La maggior parte del materiale proviene dall’archivio cinematografico della Radiotelevisione della Serbia, ma abbiamo utilizzato anche alcuni materiali ripresi da Filmske novosti, Zastava Film e Televisione del Kosovo. Tutti i materiali legati all’epidemia di vaiolo sono stati inseriti, con molta precisione, nelle varie banche dati, quindi la sfida più difficile era ritrovare i materiali d’epoca non direttamente legati all’epidemia. La varietà delle fonti è molto evidente, ma – oltre all’utilizzo dei ralenti per quasi tutta la durata del film, un’operazione che però ha una funzione completamente diversa – con Jelena Maksimović, responsabile del montaggio, abbiamo deciso di non cercare di unificare visivamente il materiale, volendo così in un certo senso riconoscere anche il contributo individuale dei colleghi che avevano girato quelle scene.

Durante una masterclass tenuta lo scorso inverno a Zagabria in occasione della prima del suo film Sretan Božić, Yiwu [Buon Natale, Yiwu], lei ha parlato anche di diversi interventi nel cinema documentario, sottolineando, tra l’altro, che nessun documentario, contrariamente a quanto si è soliti pensare, può essere oggettivo, veritiero e/o realistico, aggettivi che però spesso vengono utilizzati proprio per distinguere i film documentari dai lungometraggi...

Credo che anche nel cinema documentario il realismo venga costruito con diversi interventi intrapresi dal regista, creando così l’illusione di un flusso narrativo spontaneo. In un film documentario i protagonisti sembrano comportarsi spontaneamente, come se la telecamera non fosse presente, ma in realtà si comportano come è stato loro indicato dal regista. Quindi, fingono che non ci siano la telecamera e la troupe. Il regista interviene anche quando c’è un’interazione tra i protagonisti e la telecamera e si tratta sempre di interventi più o meno invasivi. Un film documentario è prima di tutto un film e solo in secondo luogo un documento. Così come un lungometraggio è sempre, in un certo senso, anche un documento.

Alcuni potrebbero interpretare Un’altra primavera come un film volto a suscitare timori legati alla salute, rivolto soprattutto ai cosiddetti no vax; altri invece potrebbero vedervi una rilettura di un’efficace campagna di contrasto all’epidemia messa in atto in un paese socialista che non c’è più, quindi come un omaggio al socialismo; altri ancora, sull’onda dell’attuale tendenza a creare verità alternative, potrebbero sostenere che il narratore del film forse non sappia proprio tutto...

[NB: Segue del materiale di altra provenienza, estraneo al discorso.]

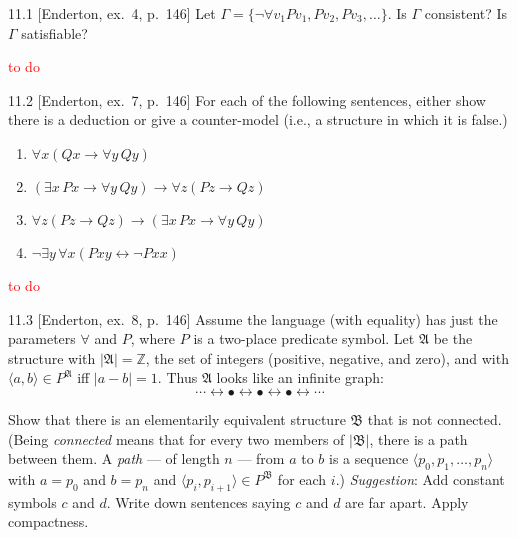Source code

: 
\begin{exercise}{11.1}
  [Enderton, ex.~4, p.~146]
  Let $\Gamma=\{\neg\forall v_1 P v_1, Pv_2, Pv_3,\dots\}.$ Is $\Gamma$ consistent? Is $\Gamma$ satisfiable?
\end{exercise}

\textcolor{red}{to do}

\begin{exercise}{11.2}
  [Enderton, ex.~7, p.~146]
  For each of the following sentences, either show there is a deduction or give a counter-model (i.e., a structure in which it is false.)
  \begin{enumerate}[label=(\alph*)]
    \item $\forall x (Qx \rightarrow \forall y \, Qy)$
    \item $(\exists x \, Px \rightarrow \forall y \, Qy) \rightarrow \forall z (Pz \rightarrow Qz)$
    \item $\forall z (Pz \rightarrow Qz) \rightarrow (\exists x \, Px \rightarrow \forall y \, Qy)$
    \item $\neg \exists y \, \forall x (Pxy \leftrightarrow \neg Pxx)$\qedhere
  \end{enumerate}
\end{exercise}

\textcolor{red}{to do}

\begin{exercise}{11.3}
  [Enderton, ex.~8, p.~146]
  Assume the language (with equality) has just the parameters $\forall$ and $P$, where $P$ is a two-place predicate symbol. Let $\mathfrak{A}$ be the structure with $|\mathfrak{A}| = \mathbb{Z}$, the set of integers (positive, negative, and zero), and with $\langle a, b \rangle \in P^{\mathfrak{A}}$ iff $|a - b| = 1$. Thus $\mathfrak{A}$ looks like an infinite graph:
  \[
    \cdots \longleftrightarrow \bullet \longleftrightarrow \bullet \longleftrightarrow \bullet \longleftrightarrow \cdots
  \]

  Show that there is an elementarily equivalent structure $\mathfrak{B}$ that is not connected. (Being \emph{connected} means that for every two members of $|\mathfrak{B}|$, there is a path between them. A \emph{path} — of length $n$ — from $a$ to $b$ is a sequence $\langle p_0, p_1, \ldots, p_n \rangle$ with $a = p_0$ and $b = p_n$ and $\langle p_i, p_{i+1} \rangle \in P^{\mathfrak{B}}$ for each $i$.) \textit{Suggestion}: Add constant symbols $c$ and $d$. Write down sentences saying $c$ and $d$ are far apart. Apply compactness.
\end{exercise}

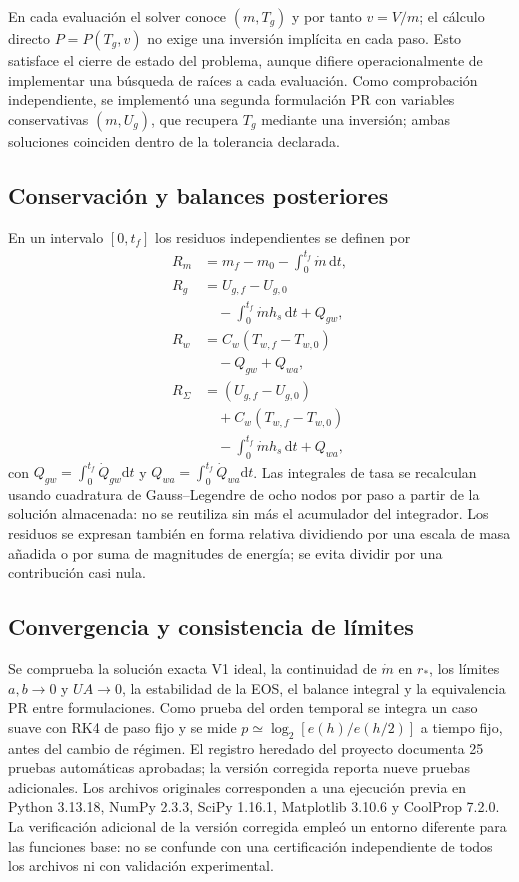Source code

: \documentclass[11pt,letterpaper]{article}
\newcommand{\dd}{\mathrm{d}}
\begin{document}
En cada evaluación el solver conoce $(m,T_g)$ y por tanto $v=V/m$; el cálculo directo $P=P(T_g,v)$ no exige una inversión implícita en cada paso. Esto satisface el cierre de estado del problema, aunque difiere operacionalmente de implementar una búsqueda de raíces a cada evaluación. Como comprobación independiente, se implementó una segunda formulación PR con variables conservativas $(m,U_g)$, que recupera $T_g$ mediante una inversión; ambas soluciones coinciden dentro de la tolerancia declarada.

\subsection{Conservación y balances posteriores}
En un intervalo $[0,t_f]$ los residuos independientes se definen por
\begin{align}
R_m&=m_f-m_0-\int_0^{t_f}\dot m\,\dd t,\\
R_g&=U_{g,f}-U_{g,0}\nonumber\\&\quad-\int_0^{t_f}\dot m h_s\,\dd t+Q_{gw},\\
R_w&=C_w(T_{w,f}-T_{w,0})\nonumber\\&\quad-Q_{gw}+Q_{wa},\\
R_\Sigma&=(U_{g,f}-U_{g,0})\nonumber\\&\quad+C_w(T_{w,f}-T_{w,0})\nonumber\\&\quad-\int_0^{t_f}\dot m h_s\,\dd t+Q_{wa},\label{eq:resid}
\end{align}
con $Q_{gw}=\int_0^{t_f}\dot Q_{gw}\dd t$ y $Q_{wa}=\int_0^{t_f}\dot Q_{wa}\dd t$. Las integrales de tasa se recalculan usando cuadratura de Gauss--Legendre de ocho nodos por paso a partir de la solución almacenada: no se reutiliza sin más el acumulador del integrador. Los residuos se expresan también en forma relativa dividiendo por una escala de masa añadida o por suma de magnitudes de energía; se evita dividir por una contribución casi nula.

\subsection{Convergencia y consistencia de límites}
Se comprueba la solución exacta V1 ideal, la continuidad de $\dot m$ en $r_*$, los límites $a,b\to0$ y $UA\to0$, la estabilidad de la EOS, el balance integral y la equivalencia PR entre formulaciones. Como prueba del orden temporal se integra un caso suave con RK4 de paso fijo y se mide $p\simeq\log_2[e(h)/e(h/2)]$ a tiempo fijo, antes del cambio de régimen. El registro heredado del proyecto documenta 25 pruebas automáticas aprobadas; la versión corregida reporta nueve pruebas adicionales. Los archivos originales corresponden a una ejecución previa en Python 3.13.18, NumPy 2.3.3, SciPy 1.16.1, Matplotlib 3.10.6 y CoolProp 7.2.0. La verificación adicional de la versión corregida empleó un entorno diferente para las funciones base: no se confunde con una certificación independiente de todos los archivos ni con validación experimental.
\end{document}
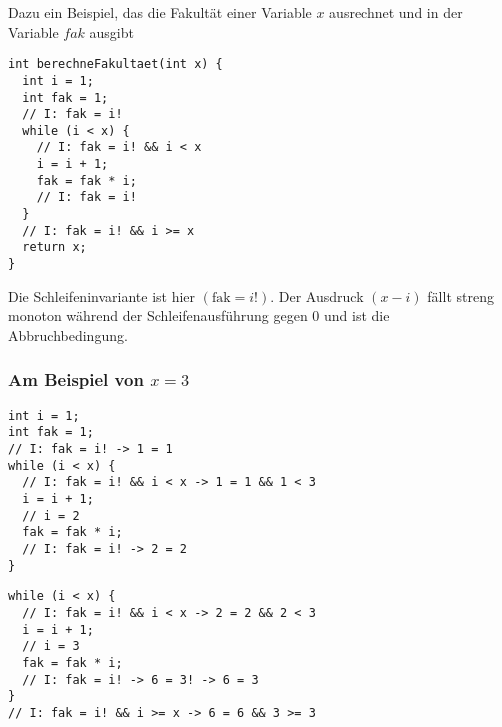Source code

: \documentclass{lehramt-informatik-haupt}
\begin{document}
Dazu ein Beispiel, das die Fakultät einer Variable $x$ ausrechnet und in
der Variable $fak$ ausgibt

\begin{verbatim}
int berechneFakultaet(int x) {
  int i = 1;
  int fak = 1;
  // I: fak = i!
  while (i < x) {
    // I: fak = i! && i < x
    i = i + 1;
    fak = fak * i;
    // I: fak = i!
  }
  // I: fak = i! && i >= x
  return x;
}
\end{verbatim}

\noindent
Die Schleifeninvariante ist hier $(\text{fak} = i!)$. Der Ausdruck $(x -
i)$ fällt streng monoton während der Schleifenausführung gegen $0$ und
ist die Abbruchbedingung.

\subsubsection{Am Beispiel von $x = 3$}

\begin{multicols}{2}

\begin{verbatim}
int i = 1;
int fak = 1;
// I: fak = i! -> 1 = 1
while (i < x) {
  // I: fak = i! && i < x -> 1 = 1 && 1 < 3
  i = i + 1;
  // i = 2
  fak = fak * i;
  // I: fak = i! -> 2 = 2
}
\end{verbatim}


\begin{verbatim}
while (i < x) {
  // I: fak = i! && i < x -> 2 = 2 && 2 < 3
  i = i + 1;
  // i = 3
  fak = fak * i;
  // I: fak = i! -> 6 = 3! -> 6 = 3
}
// I: fak = i! && i >= x -> 6 = 6 && 3 >= 3
\end{verbatim}

\end{multicols}

\literatur
\end{document}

Ogni film può essere interpretato in tanti modi diversi quante sono le persone che lo hanno visto. Alcuni film suscitano discussioni, rendendo più evidenti le varie opinioni. Un’altra primavera è forse uno di questi film. Certamente è un omaggio alla Jugoslavia ed è legato all’attuale momento storico nella misura in cui ci spinge a guardare dentro di sé e a mettere in dubbio, come individui, le proprie idee, ma anche a chiederci perché le attuali istituzioni, a differenza di quelle jugoslave, non ispirino fiducia nelle persone comuni.

Zoran Radovanović un narratore affidabile che ha ripercorso i suoi ricordi innumerevoli volte, confrontandoli con i fatti, quindi i suoi ricordi si intrecciano e si integrano con le interviste d’epoca. Dal punto di vista formale, Un’altra primavera non è un film polemico, racconta le versione ufficiale degli eventi che, ovviamente, può essere messa in dubbio.